Source texts of formatted documents
----------------------------------------

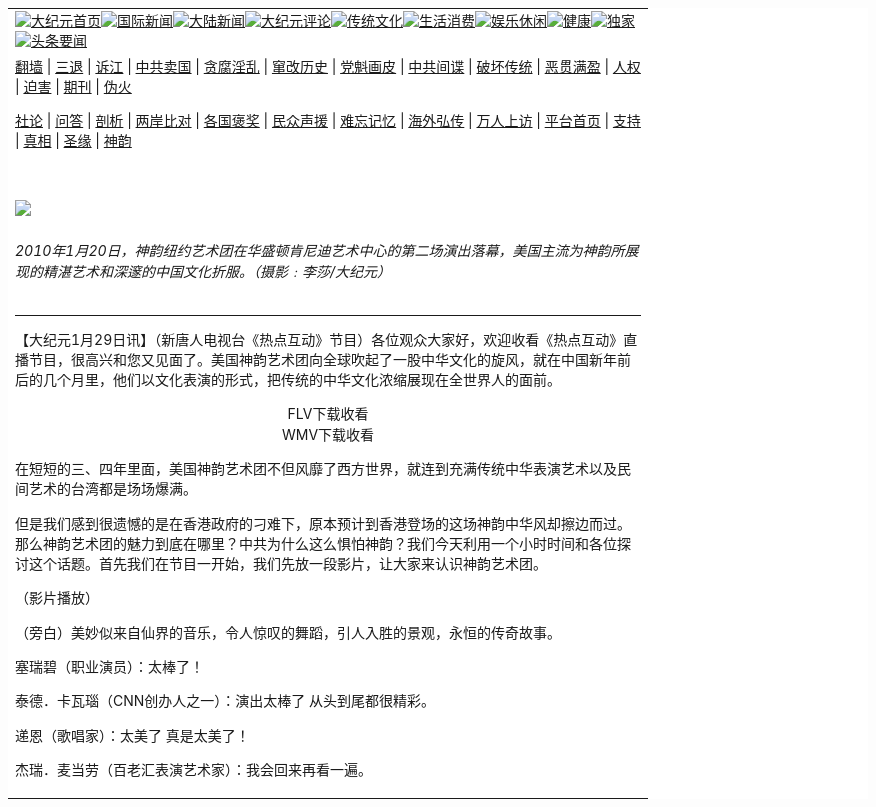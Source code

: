 <a name="1" id="1" target="_blank"></a><span id="1"></span>
<table align=center border="0"><tr><td colspan="2" VALIGN=TOP><a href="https://github.com/19920513/djy/blob/master/gb/nf1351518.md#1"><img src="https://raw.githubusercontent.com/19920513/www/master/t/djy/1.jpg" title="大纪元首页" alt="大纪元首页"></a><a href="https://github.com/19920513/djy/blob/master/gb/n24hr.md#1"><img src="https://raw.githubusercontent.com/19920513/www/master/t/djy/3.jpg" title="国际新闻" alt="国际新闻"></a><a href="https://github.com/19920513/djy/blob/master/gb/nsc413.md#1"><img src="https://raw.githubusercontent.com/19920513/www/master/t/djy/4.jpg" title="大陆新闻" alt="大陆新闻"></a><a href="https://github.com/19920513/djy/blob/master/gb/news392.md#1"><img src="https://raw.githubusercontent.com/19920513/www/master/t/djy/5.jpg" title="大纪元评论" alt="大纪元评论"></a><a href="https://github.com/19920513/djy/blob/master/gb/news2007.md#1"><img src="https://raw.githubusercontent.com/19920513/www/master/t/djy/6.jpg" title="传统文化" alt="传统文化"></a><a href="https://github.com/19920513/djy/blob/master/gb/news2008.md#1"><img src="https://raw.githubusercontent.com/19920513/www/master/t/djy/7.jpg" title="生活消费" alt="生活消费"></a><a href="https://github.com/19920513/djy/blob/master/gb/ncyule.md#1"><img src="https://raw.githubusercontent.com/19920513/www/master/t/djy/8.jpg" title="娱乐休闲" alt="娱乐休闲"></a><a href="https://github.com/19920513/djy/blob/master/gb/nsc1002.md#1"><img src="https://raw.githubusercontent.com/19920513/www/master/t/djy/9.jpg" title="健康" alt="健康"></a><a href="https://github.com/19920513/djy/blob/master/gb/nf6092.md#1"><img src="https://raw.githubusercontent.com/19920513/www/master/t/djy/10a.jpg" title="独家" alt="独家"></a><a href="https://github.com/19920513/djy/blob/master/gb/nf4514.md#1"><img src="https://raw.githubusercontent.com/19920513/www/master/t/djy/12a.jpg" title="头条要闻" alt="头条要闻"></a></td></tr>
<tr><td colspan="2" VALIGN=TOP><a target="_blank" href="https://github.com/19920513/www/blob/master/README.md?zsrh#1">翻墙</a> | <a target="_blank" href="https://github.com/19920513/djy/blob/master/gb/nf5657.md#1">三退</a> | <a target="_blank" href="https://github.com/19920513/djy/blob/master/gb/nf6124.md#1">诉江</a> | <a target="_blank" href="https://github.com/19920513/djy/blob/master/gb/nf1176117.md#1">中共卖国</a> | <a target="_blank" href="https://github.com/19920513/djy/blob/master/gb/nf5773.md#1">贪腐淫乱</a> | <a target="_blank" href="https://github.com/19920513/djy/blob/master/gb/nf1176115.md#1">窜改历史</a> | <a target="_blank" href="https://github.com/19920513/djy/blob/master/gb/nf1176107.md#1">党魁画皮</a> | <a target="_blank" href="https://github.com/19920513/djy/blob/master/gb/nf1320400.md#1">中共间谍</a> | <a target="_blank" href="https://github.com/19920513/djy/blob/master/gb/nf1176114.md#1">破坏传统</a> | <a target="_blank" href="https://github.com/19920513/ntdtv/blob/master/gb/prog447_1.md#1">恶贯满盈</a> | <a target="_blank" href="https://github.com/19920513/djy/blob/master/gb/ncid278.md#1">人权</a> | <a target="_blank" href="https://github.com/19920513/djy/blob/master/gb/nf1176111.md#1">迫害</a> | <a target="_blank" href="https://gitlab.com/szzdlab/mh-qikan/blob/master/README.md#1">期刊</a> | <a target="_blank" href="https://github.com/19920513/djy/blob/master/gb/nf5562.md#1">伪火</a></p><p><a target="_blank" href="https://github.com/19920513/djy/blob/master/gb/9p.md#1">社论</a> | <a target="_blank" href="https://github.com/19920513/djy/blob/master/gb/nf4378.md#1">问答</a> | <a target="_blank" href="https://github.com/19920513/djy/blob/master/gb/nf5792.md#1">剖析</a> | <a target="_blank" href="https://github.com/19920513/djy/blob/master/gb/nf5735.md#1">两岸比对</a> | <a target="_blank" href="https://github.com/19920513/djy/blob/master/gb/nf6119.md#1">各国褒奖</a> | <a target="_blank" href="https://github.com/19920513/djy/blob/master/gb/nf6120.md#1">民众声援</a> | <a target="_blank" href="https://github.com/19920513/djy/blob/master/gb/nf1188594.md#1">难忘记忆</a> | <a target="_blank" href="https://github.com/19920513/djy/blob/master/gb/nf3180.md#1">海外弘传</a> | <a target="_blank" href="https://github.com/19920513/djy/blob/master/gb/nf5410.md#1">万人上访</a> | <a target="_blank" href="https://github.com/19920513/www/blob/master/README.md?zsrh#1">平台首页</a> | <a target="_blank" href="https://github.com/19920513/djy/blob/master/gb/nf4386.md#1">支持</a> | <a target="_blank" href="https://github.com/19920513/djy/blob/master/gb/nf4389.md#1">真相</a> | <a target="_blank" href="https://github.com/19920513/djy/blob/master/gb/nf5790.md#1">圣缘</a> | <a target="_blank" href="https://github.com/19920513/djy/blob/master/gb/nf4786.md#1">神韵</a></td></tr>
<tr><td VALIGN=TOP width="626"><h2 align=center></h2>
<img width="600" src="https://i.epochtimes.com/assets/uploads/2010/01/1001210342131160-600x400.jpg" />
<h6> 2010年1月20日，神韵纽约艺术团在华盛顿肯尼迪艺术中心的第二场演出落幕，美国主流为神韵所展现的精湛艺术和深邃的中国文化折服。（摄影﹕李莎/大纪元）
</h6>
<hr>
	<p>【大纪元1月29日讯】（新唐人电视台《<ahref="https://github.com/19920513/djy/blob/master/gb/tag/%E7%83%AD%E7%82%B9%E4%BA%92%E5%8A%A8.md#1">热点互动</a>》节目）各位观众大家好，欢迎收看《热点互动》直播节目，很高兴和您又见面了。美国<ahref="https://github.com/19920513/djy/blob/master/gb/tag/%E7%A5%9E%E9%9F%B5.md#1">神韵</a>艺术团向全球吹起了一股中华文化的旋风，就在中国新年前后的几个月里，他们以文化表演的形式，把传统的中华文化浓缩展现在全世界人的面前。</p>
<p><center><ahref=http://inews.ntdtv.com/data/ntd_runlist_program_store/converted/2010/01/26/RDHD-Live_20100126.flv>FLV下载收看</a></center><center><ahref=http://inews.ntdtv.com/data/ntd_runlist_program_store/converted/2010/01/26/RDHD-Live_20100126.wmv>WMV下载收看</a></center></p>
<p>在短短的三、四年里面，美国<ahref="https://github.com/19920513/djy/blob/master/gb/tag/%E7%A5%9E%E9%9F%B5.md#1">神韵</a>艺术团不但风靡了西方世界，就连到充满传统中华表演艺术以及民间艺术的台湾都是场场爆满。</p>
<p>但是我们感到很遗憾的是在香港政府的刁难下，原本预计到香港登场的这场神韵中华风却擦边而过。那么神韵艺术团的魅力到底在哪里？中共为什么这么惧怕神韵？我们今天利用一个小时时间和各位探讨这个话题。首先我们在节目一开始，我们先放一段影片，让大家来认识神韵艺术团。</p>
<p>（影片播放）</p>
<p>（旁白）美妙似来自仙界的音乐，令人惊叹的舞蹈，引人入胜的景观，永恒的传奇故事。</p>
<p>塞瑞碧（职业演员）：太棒了！</p>
<p>泰德．卡瓦瑙（CNN创办人之一）：演出太棒了 从头到尾都很精彩。</p>
<p>递恩（歌唱家）：太美了 真是太美了！</p>
<p>杰瑞．麦当劳（百老汇表演艺术家）：我会回来再看一遍。</p>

----------------------------------------

*Task to complete:*
Repeat the records above exactly, without pictures.

*Task response:*
Source code

: <a name="1" id="1" target="_blank"></a><span id="1"></span>
<table align=center border="0"><tr><td colspan="2" VALIGN=TOP><a href="https://github.com/19920513/djy/blob/master/gb/nf1351518.md#1"><img src="https://raw.githubusercontent.com/19920513/www/master/t/djy/1.jpg" title="大纪元首页" alt="大纪元首页"></a><a href="https://github.com/19920513/djy/blob/master/gb/n24hr.md#1"><img src="https://raw.githubusercontent.com/19920513/www/master/t/djy/3.jpg" title="国际新闻" alt="国际新闻"></a><a href="https://github.com/19920513/djy/blob/master/gb/nsc413.md#1"><img src="https://raw.githubusercontent.com/19920513/www/master/t/djy/4.jpg" title="大陆新闻" alt="大陆新闻"></a><a href="https://github.com/19920513/djy/blob/master/gb/news392.md#1"><img src="https://raw.githubusercontent.com/19920513/www/master/t/djy/5.jpg" title="大纪元评论" alt="大纪元评论"></a><a href="https://github.com/19920513/djy/blob/master/gb/news2007.md#1"><img src="https://raw.githubusercontent.com/19920513/www/master/t/djy/6.jpg" title="传统文化" alt="传统文化"></a><a href="https://github.com/19920513/djy/blob/master/gb/news2008.md#1"><img src="https://raw.githubusercontent.com/19920513/www/master/t/djy/7.jpg" title="生活消费" alt="生活消费"></a><a href="https://github.com/19920513/djy/blob/master/gb/ncyule.md#1"><img src="https://raw.githubusercontent.com/19920513/www/master/t/djy/8.jpg" title="娱乐休闲" alt="娱乐休闲"></a><a href="https://github.com/19920513/djy/blob/master/gb/nsc1002.md#1"><img src="https://raw.githubusercontent.com/19920513/www/master/t/djy/9.jpg" title="健康" alt="健康"></a><a href="https://github.com/19920513/djy/blob/master/gb/nf6092.md#1"><img src="https://raw.githubusercontent.com/19920513/www/master/t/djy/10a.jpg" title="独家" alt="独家"></a><a href="https://github.com/19920513/djy/blob/master/gb/nf4514.md#1"><img src="https://raw.githubusercontent.com/19920513/www/master/t/djy/12a.jpg" title="头条要闻" alt="头条要闻"></a></td></tr>
<tr><td colspan="2" VALIGN=TOP><a target="_blank" href="https://github.com/19920513/www/blob/master/README.md?zsrh#1">翻墙</a> | <a target="_blank" href="https://github.com/19920513/djy/blob/master/gb/nf5657.md#1">三退</a> | <a target="_blank" href="https://github.com/19920513/djy/blob/master/gb/nf6124.md#1">诉江</a> | <a target="_blank" href="https://github.com/19920513/djy/blob/master/gb/nf1176117.md#1">中共卖国</a> | <a target="_blank" href="https://github.com/19920513/djy/blob/master/gb/nf5773.md#1">贪腐淫乱</a> | <a target="_blank" href="https://github.com/19920513/djy/blob/master/gb/nf1176115.md#1">窜改历史</a> | <a target="_blank" href="https://github.com/19920513/djy/blob/master/gb/nf1176107.md#1">党魁画皮</a> | <a target="_blank" href="https://github.com/19920513/djy/blob/master/gb/nf1320400.md#1">中共间谍</a> | <a target="_blank" href="https://github.com/19920513/djy/blob/master/gb/nf1176114.md#1">破坏传统</a> | <a target="_blank" href="https://github.com/19920513/ntdtv/blob/master/gb/prog447_1.md#1">恶贯满盈</a> | <a target="_blank" href="https://github.com/19920513/djy/blob/master/gb/ncid278.md#1">人权</a> | <a target="_blank" href="https://github.com/19920513/djy/blob/master/gb/nf1176111.md#1">迫害</a> | <a target="_blank" href="https://gitlab.com/szzdlab/mh-qikan/blob/master/README.md#1">期刊</a> | <a target="_blank" href="https://github.com/19920513/djy/blob/master/gb/nf5562.md#1">伪火</a></p><p><a target="_blank" href="https://github.com/19920513/djy/blob/master/gb/9p.md#1">社论</a> | <a target="_blank" href="https://github.com/19920513/djy/blob/master/gb/nf4378.md#1">问答</a> | <a target="_blank" href="https://github.com/19920513/djy/blob/master/gb/nf5792.md#1">剖析</a> | <a target="_blank" href="https://github.com/19920513/djy/blob/master/gb/nf5735.md#1">两岸比对</a> | <a target="_blank" href="https://github.com/19920513/djy/blob/master/gb/nf6119.md#1">各国褒奖</a> | <a target="_blank" href="https://github.com/19920513/djy/blob/master/gb/nf6120.md#1">民众声援</a> | <a target="_blank" href="https://github.com/19920513/djy/blob/master/gb/nf1188594.md#1">难忘记忆</a> | <a target="_blank" href="https://github.com/19920513/djy/blob/master/gb/nf3180.md#1">海外弘传</a> | <a target="_blank" href="https://github.com/19920513/djy/blob/master/gb/nf5410.md#1">万人上访</a> | <a target="_blank" href="https://github.com/19920513/www/blob/master/README.md?zsrh#1">平台首页</a> | <a target="_blank" href="https://github.com/19920513/djy/blob/master/gb/nf4386.md#1">支持</a> | <a target="_blank" href="https://github.com/19920513/djy/blob/master/gb/nf4389.md#1">真相</a> | <a target="_blank" href="https://github.com/19920513/djy/blob/master/gb/nf5790.md#1">圣缘</a> | <a target="_blank" href="https://github.com/19920513/djy/blob/master/gb/nf4786.md#1">神韵</a></td></tr>
<tr><td VALIGN=TOP width="626"><h2 align=center></h2>
<img width="600" src="https://i.epochtimes.com/assets/uploads/2010/01/1001210342131160-600x400.jpg" />
<h6> 2010年1月20日，神韵纽约艺术团在华盛顿肯尼迪艺术中心的第二场演出落幕，美国主流为神韵所展现的精湛艺术和深邃的中国文化折服。（摄影﹕李莎/大纪元）
</h6>
<hr>
	<p>【大纪元1月29日讯】（新唐人电视台《<ahref="https://github.com/19920513/djy/blob/master/gb/tag/%E7%83%AD%E7%82%B9%E4%BA%92%E5%8A%A8.md#1">热点互动</a>》节目）各位观众大家好，欢迎收看《热点互动》直播节目，很高兴和您又见面了。美国<ahref="https://github.com/19920513/djy/blob/master/gb/tag/%E7%A5%9E%E9%9F%B5.md#1">神韵</a>艺术团向全球吹起了一股中华文化的旋风，就在中国新年前后的几个月里，他们以文化表演的形式，把传统的中华文化浓缩展现在全世界人的面前。</p>
<p><center><ahref=http://inews.ntdtv.com/data/ntd_runlist_program_store/converted/2010/01/26/RDHD-Live_20100126.flv>FLV下载收看</a></center><center><ahref=http://inews.ntdtv.com/data/ntd_runlist_program_store/converted/2010/01/26/RDHD-Live_20100126.wmv>WMV下载收看</a></center></p>
<p>在短短的三、四年里面，美国<ahref="https://github.com/19920513/djy/blob/master/gb/tag/%E7%A5%9E%E9%9F%B5.md#1">神韵</a>艺术团不但风靡了西方世界，就连到充满传统中华表演艺术以及民间艺术的台湾都是场场爆满。</p>
<p>但是我们感到很遗憾的是在香港政府的刁难下，原本预计到香港登场的这场神韵中华风却擦边而过。那么神韵艺术团的魅力到底在哪里？中共为什么这么惧怕神韵？我们今天利用一个小时时间和各位探讨这个话题。首先我们在节目一开始，我们先放一段影片，让大家来认识神韵艺术团。</p>
<p>（影片播放）</p>
<p>（旁白）美妙似来自仙界的音乐，令人惊叹的舞蹈，引人入胜的景观，永恒的传奇故事。</p>
<p>塞瑞碧（职业演员）：太棒了！</p>
<p>泰德．卡瓦瑙（CNN创办人之一）：演出太棒了 从头到尾都很精彩。</p>
<p>递恩（歌唱家）：太美了 真是太美了！</p>
<p>杰瑞．麦当劳（百老汇表演艺术家）：我会回来再看一遍。</p>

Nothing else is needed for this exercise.